◆ Work instructions ◆
Skip all pictures, then copy the lines from the start of the data through the line with "- if you have", keeping both ends.

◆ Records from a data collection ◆
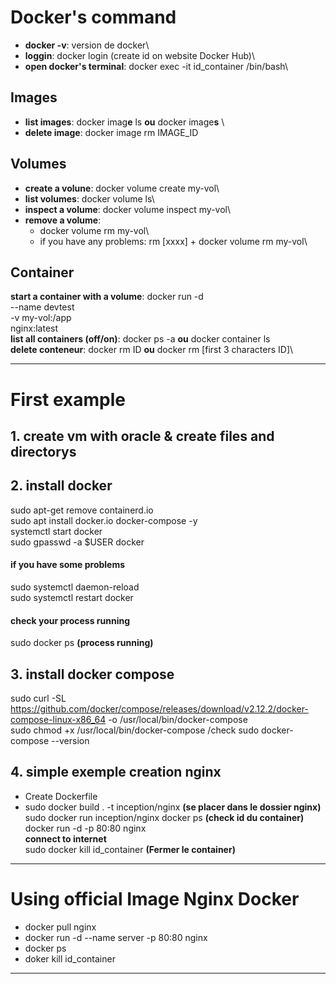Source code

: # Docker's command
 - **docker -v**: version de docker\
 - **loggin**: docker login (create id on website Docker Hub)\
 - **open  docker's terminal**: docker exec -it id_container /bin/bash\

 ## Images
 - **list images**: docker imag**e** ls **ou** docker image**s** \
 - **delete image**: docker image rm IMAGE_ID
 
 ## Volumes
 - **create a volune**: docker volume create my-vol\
 - **list volumes**: docker volume ls\
 - **inspect a volume**: docker volume inspect my-vol\
 - **remove a volume**:
    - docker volume rm my-vol\
    - if you have any problems: rm [xxxx] + docker volume rm my-vol\

 ## Container
 **start a container with a volume**: docker run -d \
  --name devtest \
  -v my-vol:/app \
  nginx:latest \
 **list all containers (off/on)**: docker ps -a **ou** docker container ls\
 **delete conteneur**: docker rm ID **ou** docker rm [first 3 characters ID]\

---

# First example

## 1. create vm with oracle & create files and directorys
## 2. install docker
sudo apt-get remove containerd.io\
sudo apt install docker.io docker-compose -y\
systemctl start docker\
sudo gpasswd -a $USER docker
#### if you have some problems
sudo systemctl daemon-reload\
sudo systemctl restart docker
#### check your process running
sudo docker ps **(process running)**

## 3. install docker compose
sudo curl -SL https://github.com/docker/compose/releases/download/v2.12.2/docker-compose-linux-x86_64 -o /usr/local/bin/docker-compose\
sudo chmod +x /usr/local/bin/docker-compose
/check
sudo docker-compose --version

## 4. simple exemple creation nginx
- Create Dockerfile
- sudo docker build . -t inception/nginx **(se placer dans le dossier nginx)**\
sudo docker run inception/nginx
docker ps **(check id du container)**\
docker run -d -p 80:80 nginx\
**connect to internet** \
sudo docker kill id_container  **(Fermer le container)**

---

# Using official Image Nginx Docker
- docker pull nginx
- docker run -d --name server -p 80:80 nginx
- docker ps
- doker kill id_container


---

◆ Written response ◆
Source code

: # Docker's command
 - **docker -v**: version de docker\
 - **loggin**: docker login (create id on website Docker Hub)\
 - **open  docker's terminal**: docker exec -it id_container /bin/bash\

 ## Images
 - **list images**: docker imag**e** ls **ou** docker image**s** \
 - **delete image**: docker image rm IMAGE_ID
 
 ## Volumes
 - **create a volune**: docker volume create my-vol\
 - **list volumes**: docker volume ls\
 - **inspect a volume**: docker volume inspect my-vol\
 - **remove a volume**:
    - docker volume rm my-vol\
    - if you have any problems: rm [xxxx] + docker volume rm my-vol\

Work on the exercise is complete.